L'étape commence mal et la descente du col du Pré n'arrange rien. "On a pris une cassure. Uno-X en a profité pour rouler, on aurait fait pareil à leur place. C'est un beau combat avec Tobias (Johannessen)". En effet, le Norvégien, 8e du classement général au départ d'Albertville voit une occasion en or de reprendre les 2'16" qui le sépare de la 7e place occupée par le Normand. Johannessen peut récupérer Andreas Leknessund qui était parti en éclaireur et se dévoue corps et âme pour son leader. "Mes coéquipiers ont fait un gros travail", salue l'ancien vainqueur du Tour de l'Avenir.

« JE SENS LA TROISIÈME SEMAINE »

Mais Kévin Vauquelin n'est pas seul non plus, comme depuis le début du Tour.

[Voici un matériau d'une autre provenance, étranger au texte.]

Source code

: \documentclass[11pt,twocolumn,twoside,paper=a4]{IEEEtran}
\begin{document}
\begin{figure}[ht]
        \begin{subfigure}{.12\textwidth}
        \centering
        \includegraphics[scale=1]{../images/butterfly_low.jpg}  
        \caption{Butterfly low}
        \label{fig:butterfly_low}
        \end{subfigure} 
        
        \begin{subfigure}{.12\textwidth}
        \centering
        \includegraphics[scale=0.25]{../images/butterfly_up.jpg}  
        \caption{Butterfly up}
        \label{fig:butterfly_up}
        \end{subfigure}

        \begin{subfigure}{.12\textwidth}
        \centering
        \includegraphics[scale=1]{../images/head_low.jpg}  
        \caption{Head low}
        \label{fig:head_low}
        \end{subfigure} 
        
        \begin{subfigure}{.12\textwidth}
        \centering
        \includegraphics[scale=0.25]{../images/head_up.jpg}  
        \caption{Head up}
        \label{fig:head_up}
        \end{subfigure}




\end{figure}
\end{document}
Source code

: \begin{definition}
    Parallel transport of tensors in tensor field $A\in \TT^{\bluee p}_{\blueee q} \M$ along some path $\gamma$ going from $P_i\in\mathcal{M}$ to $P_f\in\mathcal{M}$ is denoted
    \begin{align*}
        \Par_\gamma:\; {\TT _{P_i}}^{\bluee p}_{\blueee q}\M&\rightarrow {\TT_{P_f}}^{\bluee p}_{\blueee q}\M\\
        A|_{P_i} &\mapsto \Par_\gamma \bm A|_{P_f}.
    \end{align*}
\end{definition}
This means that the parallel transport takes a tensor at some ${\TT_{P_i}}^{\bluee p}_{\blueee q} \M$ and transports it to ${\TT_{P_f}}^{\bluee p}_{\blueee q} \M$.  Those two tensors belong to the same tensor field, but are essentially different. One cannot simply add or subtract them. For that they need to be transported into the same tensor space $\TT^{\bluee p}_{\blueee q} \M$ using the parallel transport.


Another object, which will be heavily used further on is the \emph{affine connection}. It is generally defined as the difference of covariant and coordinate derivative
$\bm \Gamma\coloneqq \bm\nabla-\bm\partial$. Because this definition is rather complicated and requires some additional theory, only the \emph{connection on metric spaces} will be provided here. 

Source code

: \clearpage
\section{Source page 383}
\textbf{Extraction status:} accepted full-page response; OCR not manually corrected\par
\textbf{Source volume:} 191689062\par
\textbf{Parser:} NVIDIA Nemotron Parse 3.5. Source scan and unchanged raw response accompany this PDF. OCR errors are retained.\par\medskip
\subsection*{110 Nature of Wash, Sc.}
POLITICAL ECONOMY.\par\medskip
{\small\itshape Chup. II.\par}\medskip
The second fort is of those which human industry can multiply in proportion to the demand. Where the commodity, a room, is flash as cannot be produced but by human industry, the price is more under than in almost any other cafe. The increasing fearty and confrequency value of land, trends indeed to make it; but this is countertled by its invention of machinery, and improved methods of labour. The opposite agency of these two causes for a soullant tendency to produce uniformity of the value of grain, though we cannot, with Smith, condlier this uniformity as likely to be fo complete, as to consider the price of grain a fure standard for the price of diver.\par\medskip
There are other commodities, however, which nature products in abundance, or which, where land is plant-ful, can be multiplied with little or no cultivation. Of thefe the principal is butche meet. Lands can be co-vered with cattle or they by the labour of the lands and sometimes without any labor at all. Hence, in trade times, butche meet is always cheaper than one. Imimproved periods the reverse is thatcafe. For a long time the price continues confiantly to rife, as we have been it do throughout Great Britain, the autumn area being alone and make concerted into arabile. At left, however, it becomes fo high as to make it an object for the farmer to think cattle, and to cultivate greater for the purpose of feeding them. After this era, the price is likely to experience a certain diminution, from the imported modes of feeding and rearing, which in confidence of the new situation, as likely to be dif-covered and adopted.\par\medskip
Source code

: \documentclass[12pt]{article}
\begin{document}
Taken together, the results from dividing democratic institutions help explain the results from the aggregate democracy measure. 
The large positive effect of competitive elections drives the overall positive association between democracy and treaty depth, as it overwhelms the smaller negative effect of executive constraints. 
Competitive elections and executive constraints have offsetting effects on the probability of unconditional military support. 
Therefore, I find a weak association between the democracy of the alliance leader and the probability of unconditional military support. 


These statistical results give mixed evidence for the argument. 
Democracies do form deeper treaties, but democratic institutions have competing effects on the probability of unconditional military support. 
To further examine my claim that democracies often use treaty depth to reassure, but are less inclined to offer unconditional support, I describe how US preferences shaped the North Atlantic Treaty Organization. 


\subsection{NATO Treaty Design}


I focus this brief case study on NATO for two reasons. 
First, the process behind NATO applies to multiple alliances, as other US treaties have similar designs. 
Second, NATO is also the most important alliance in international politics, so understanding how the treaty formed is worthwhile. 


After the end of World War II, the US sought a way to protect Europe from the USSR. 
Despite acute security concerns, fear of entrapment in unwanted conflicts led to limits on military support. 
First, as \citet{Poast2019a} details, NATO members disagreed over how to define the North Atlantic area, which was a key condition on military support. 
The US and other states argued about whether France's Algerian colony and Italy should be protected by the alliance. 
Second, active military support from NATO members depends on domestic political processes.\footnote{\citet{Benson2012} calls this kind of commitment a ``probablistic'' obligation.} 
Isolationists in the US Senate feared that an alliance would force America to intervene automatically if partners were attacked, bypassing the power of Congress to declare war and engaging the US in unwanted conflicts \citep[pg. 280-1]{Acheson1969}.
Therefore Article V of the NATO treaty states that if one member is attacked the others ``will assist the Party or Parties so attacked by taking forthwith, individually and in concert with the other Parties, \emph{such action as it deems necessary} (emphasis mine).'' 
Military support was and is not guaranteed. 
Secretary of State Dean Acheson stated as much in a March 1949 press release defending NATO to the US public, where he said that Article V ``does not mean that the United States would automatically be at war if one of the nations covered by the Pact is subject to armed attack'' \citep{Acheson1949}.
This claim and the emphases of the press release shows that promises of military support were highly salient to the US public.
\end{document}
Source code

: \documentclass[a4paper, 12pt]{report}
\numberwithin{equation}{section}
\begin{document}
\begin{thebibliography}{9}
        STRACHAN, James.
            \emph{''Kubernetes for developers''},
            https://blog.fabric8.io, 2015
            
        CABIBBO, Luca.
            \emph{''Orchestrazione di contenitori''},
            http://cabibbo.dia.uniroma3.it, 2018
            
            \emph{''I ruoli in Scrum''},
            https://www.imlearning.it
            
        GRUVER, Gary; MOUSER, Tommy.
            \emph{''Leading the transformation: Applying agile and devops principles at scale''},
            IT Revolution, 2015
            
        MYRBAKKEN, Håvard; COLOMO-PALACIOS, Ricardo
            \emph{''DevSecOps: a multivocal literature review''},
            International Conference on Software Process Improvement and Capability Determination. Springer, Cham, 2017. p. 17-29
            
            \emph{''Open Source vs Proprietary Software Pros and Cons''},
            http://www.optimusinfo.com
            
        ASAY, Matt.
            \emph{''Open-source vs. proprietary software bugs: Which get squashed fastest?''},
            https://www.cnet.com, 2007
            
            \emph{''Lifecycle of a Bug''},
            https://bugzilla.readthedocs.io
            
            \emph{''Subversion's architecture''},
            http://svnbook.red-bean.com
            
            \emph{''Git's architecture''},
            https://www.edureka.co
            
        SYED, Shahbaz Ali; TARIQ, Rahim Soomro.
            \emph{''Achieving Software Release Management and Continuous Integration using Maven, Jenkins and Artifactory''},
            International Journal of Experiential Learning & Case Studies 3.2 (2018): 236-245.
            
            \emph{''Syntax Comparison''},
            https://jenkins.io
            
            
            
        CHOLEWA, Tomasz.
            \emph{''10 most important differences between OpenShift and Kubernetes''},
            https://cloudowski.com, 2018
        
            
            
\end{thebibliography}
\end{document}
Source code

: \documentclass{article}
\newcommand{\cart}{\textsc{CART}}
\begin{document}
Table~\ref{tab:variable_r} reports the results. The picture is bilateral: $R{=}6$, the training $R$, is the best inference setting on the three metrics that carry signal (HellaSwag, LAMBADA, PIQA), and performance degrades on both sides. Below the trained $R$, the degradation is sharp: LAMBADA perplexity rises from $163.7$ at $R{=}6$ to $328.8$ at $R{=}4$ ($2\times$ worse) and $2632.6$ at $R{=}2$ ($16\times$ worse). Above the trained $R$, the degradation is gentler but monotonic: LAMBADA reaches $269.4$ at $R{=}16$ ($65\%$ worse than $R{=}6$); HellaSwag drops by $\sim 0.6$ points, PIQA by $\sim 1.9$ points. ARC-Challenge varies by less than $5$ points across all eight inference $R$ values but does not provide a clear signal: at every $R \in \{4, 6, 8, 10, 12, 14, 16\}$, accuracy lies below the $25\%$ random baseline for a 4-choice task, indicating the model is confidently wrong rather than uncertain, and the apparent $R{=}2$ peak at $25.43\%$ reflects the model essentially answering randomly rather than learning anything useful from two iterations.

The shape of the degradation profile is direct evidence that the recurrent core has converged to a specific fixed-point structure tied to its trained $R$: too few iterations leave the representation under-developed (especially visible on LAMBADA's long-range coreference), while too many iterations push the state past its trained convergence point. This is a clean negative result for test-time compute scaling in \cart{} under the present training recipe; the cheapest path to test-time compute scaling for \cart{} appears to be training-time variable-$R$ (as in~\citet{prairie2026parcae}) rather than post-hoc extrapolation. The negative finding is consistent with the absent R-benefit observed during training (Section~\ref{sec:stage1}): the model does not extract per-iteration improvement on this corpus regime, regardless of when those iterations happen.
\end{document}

Ewen Costiou et Raul Garcia Pierna roulent dans la descente, roulent dans la vallée pour maintenir l'écart à 1'30" sur le peloton maillot jaune au pied de la Plagne. "C'est parti un peu fort au pied, je sens la troisième semaine et les efforts consentis ces derniers jours". Il ne peut suivre Jordan Jegat qui était aussi dans son groupe mais va parvenir à limiter les dégâts avec un petit coup de main de Clément Berthet sur la fin. "La pluie m'a peut-être aidé à me sentir légèrement mieux".

S'il a perdu une place par rapport à Tobias Johannessen, Kevin Vauquelin a aussi croisé Primoz Roglic. Le Slovène auteur d'un baroud d'honneur dans le col du Pré a payé ses efforts, termine l'étape à 12' et se fait donc dépasser par le 2e du Tour de Suisse au général. Mais le Français veut rester prudent avant de fêter sa 7e place. "Il peut y avoir des cassures. Tant qu'on n'a pas passé la ligne à Paris, on n'a pas fini le Tour", tient-il à rappeler. Son concurrent Tobias Johannessen affiche la même prudence, "il y a encore deux jours". "Mais je suis pressé d'être à la semaine prochaine et contempler ce qui s'est passé. C'est beaucoup de travail et je suis vraiment fier de l'équipe et de mes équipiers, ajoute Kévin Vauquelin. A la base, le général n'était pas du tout prévu. On s'est battu comme des lions".